Bobby “Blue Buns” Garfield stood on the corner across from the Union National Bank, collar up, but not enough to shield the biting wind. He wore a bicycle courier bag, well worn, slung across his back.
Enter Little Larry Lomax, bebopping down the sidewalk. “Whoa, Blue Buns, how’s it hanging?” his hand thrust forward.
“Stay the fuck away from me. Don’t you know there’s an epidemic?”
Little Larry took a step back. “Six feet, right?”
“In my neighborhood we say two meters,” said Bobby, doing a little dance to keep warm, bouncing like a fighter just climbed into the ring. “For you, Larry, four meters.”

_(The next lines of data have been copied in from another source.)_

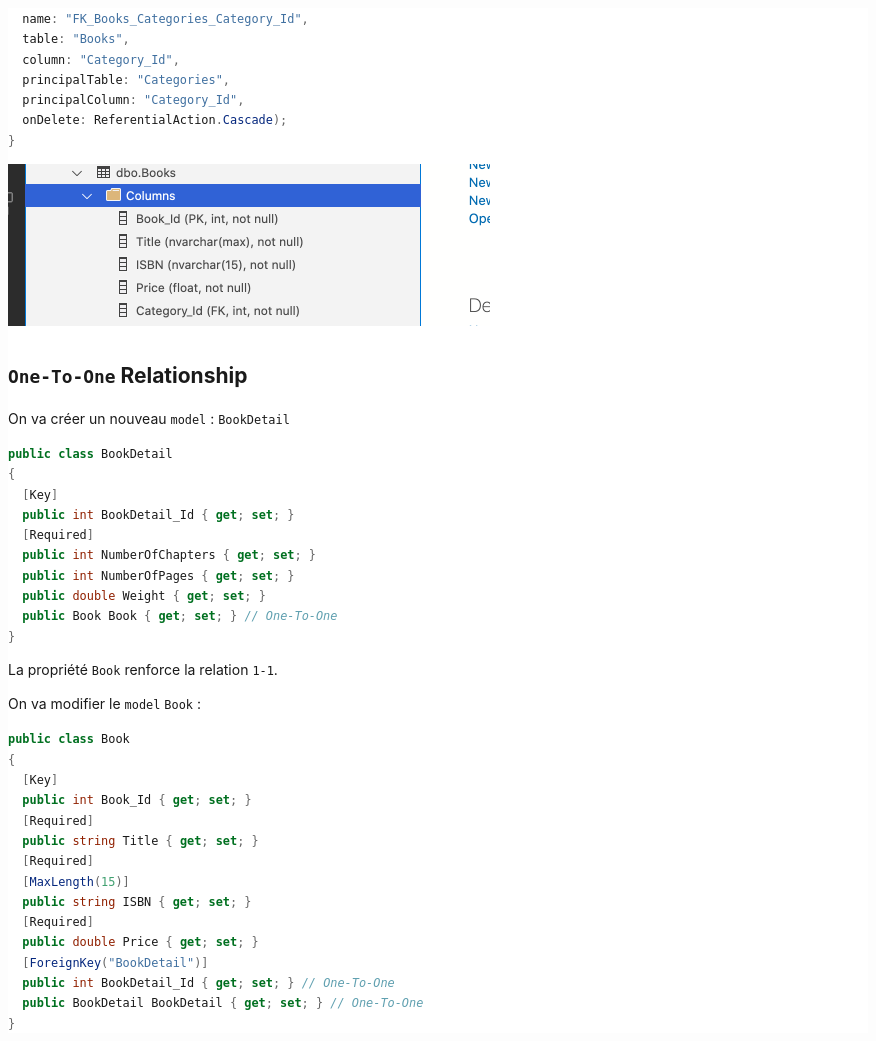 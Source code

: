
 ```cs
  name: "FK_Books_Categories_Category_Id",
  table: "Books",
  column: "Category_Id",
  principalTable: "Categories",
  principalColumn: "Category_Id",
  onDelete: ReferentialAction.Cascade);
}
```

<img src="assets/ategory-foraeign-key.png" alt="ategory-foraeign-key" style="zoom:50%;" />



## `One-To-One` Relationship

On va créer un nouveau `model` : `BookDetail`

```cs
public class BookDetail
{
  [Key]
  public int BookDetail_Id { get; set; }
  [Required]
  public int NumberOfChapters { get; set; }
  public int NumberOfPages { get; set; }
  public double Weight { get; set; }
  public Book Book { get; set; } // One-To-One
}
```

La propriété `Book` renforce la relation `1-1`.

On va modifier le `model` `Book` :

```cs
public class Book
{
  [Key]
  public int Book_Id { get; set; }
  [Required]
  public string Title { get; set; }
  [Required]
  [MaxLength(15)]
  public string ISBN { get; set; }
  [Required]
  public double Price { get; set; }
  [ForeignKey("BookDetail")]
  public int BookDetail_Id { get; set; } // One-To-One
  public BookDetail BookDetail { get; set; } // One-To-One
}
```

“You buying this shit?” Larry asked, waving at the downtown intersection, no cars, no people on a weekday morning. “Chinese virus, people dropping like flies? Only I don’t see no bodies.”
Bobby ignored him. He was thinking of high school and how he got branded Blue Buns. Locked in the shower room, the hot water turned off. The coach unlocking the door. The whole fucking team laughing.
“What’s your theory?” Larry persisted, keeping his distance, still eager. “You don’t buy this lockdown shit, do you?”
“I just want that bank to open,” Bobby said.
Little Larry, shielding his eyes from the mid-morning sun Indian fashion, peered across the street. “Something’s taped to the door.”
Bobby’s face flushed with hot resentment that an asshole twerp like Little Larry Lomax saw it first.
Bobby walked across the street. A page of lined notebook paper Scotch-taped to the door, “Closed until further notice.”
He walked back across the street.
“Closed, huh?”
Bobby looked at him. Then looked away.
“What’s in the bag?” Larry asked.
“A fucking gun.”
“No shit, you were gonna stick the place up? Like Bonnie and Clyde?”
“If you was a skinny Texas woman driving a Model A getaway car, then, yes, like Bonnie and Clyde,” Bobby said. “Otherwise, then, no, not like Bonnie and Clyde.”
Larry snorted. Like he got the joke.
Then Bobby remembered. Little Larry Lomax, the newest member of the team, standing outside the shower room with the rest, laughing as Bobby streaked across the locker room, his little dick bobbing, his ass cheeks blue from the cold.
Blue Buns.
Bobby unhooked the strap and reached into the bag. “This is for fucking high school,” he said and shot Larry in the head.
The blast reverberated down the empty streets as Larry crumbled to the sidewalk like a forty-pound bag of bird seed.
“The whole thing is a hoax,” Bobby muttered and walked away.